Below are records to be output exactly, every one of them.

* _The input_
########
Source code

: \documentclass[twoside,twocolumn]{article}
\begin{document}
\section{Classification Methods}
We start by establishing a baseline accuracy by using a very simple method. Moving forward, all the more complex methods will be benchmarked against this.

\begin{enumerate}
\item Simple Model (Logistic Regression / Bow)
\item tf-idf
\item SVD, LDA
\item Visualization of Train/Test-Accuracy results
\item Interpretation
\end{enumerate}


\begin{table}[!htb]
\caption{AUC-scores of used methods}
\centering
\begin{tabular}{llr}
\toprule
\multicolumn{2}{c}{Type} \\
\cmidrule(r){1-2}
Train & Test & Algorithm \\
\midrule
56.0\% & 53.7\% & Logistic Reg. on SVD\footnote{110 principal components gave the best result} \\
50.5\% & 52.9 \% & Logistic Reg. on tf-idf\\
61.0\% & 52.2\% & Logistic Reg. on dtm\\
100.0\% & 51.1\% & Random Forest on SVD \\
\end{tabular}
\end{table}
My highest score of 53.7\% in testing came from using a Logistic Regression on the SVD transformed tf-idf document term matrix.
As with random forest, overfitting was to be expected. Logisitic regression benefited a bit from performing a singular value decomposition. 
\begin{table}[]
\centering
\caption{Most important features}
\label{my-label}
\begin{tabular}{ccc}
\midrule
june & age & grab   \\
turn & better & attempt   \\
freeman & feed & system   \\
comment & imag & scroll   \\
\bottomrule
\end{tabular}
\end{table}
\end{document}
########
* _Response box_
Source code

: \documentclass[twoside,twocolumn]{article}
\begin{document}
\section{Classification Methods}
We start by establishing a baseline accuracy by using a very simple method. Moving forward, all the more complex methods will be benchmarked against this.

\begin{enumerate}
\item Simple Model (Logistic Regression / Bow)
\item tf-idf
\item SVD, LDA
\item Visualization of Train/Test-Accuracy results
\item Interpretation
\end{enumerate}


\begin{table}[!htb]
\caption{AUC-scores of used methods}
\centering
\begin{tabular}{llr}
\toprule
\multicolumn{2}{c}{Type} \\
\cmidrule(r){1-2}
Train & Test & Algorithm \\
\midrule
56.0\% & 53.7\% & Logistic Reg. on SVD\footnote{110 principal components gave the best result} \\
50.5\% & 52.9 \% & Logistic Reg. on tf-idf\\
61.0\% & 52.2\% & Logistic Reg. on dtm\\
100.0\% & 51.1\% & Random Forest on SVD \\
\end{tabular}
\end{table}
My highest score of 53.7\% in testing came from using a Logistic Regression on the SVD transformed tf-idf document term matrix.
As with random forest, overfitting was to be expected. Logisitic regression benefited a bit from performing a singular value decomposition. 
\begin{table}[]
\centering
\caption{Most important features}
\label{my-label}
\begin{tabular}{ccc}
\midrule
june & age & grab   \\
turn & better & attempt   \\
freeman & feed & system   \\
comment & imag & scroll   \\
\bottomrule
\end{tabular}
\end{table}
\end{document}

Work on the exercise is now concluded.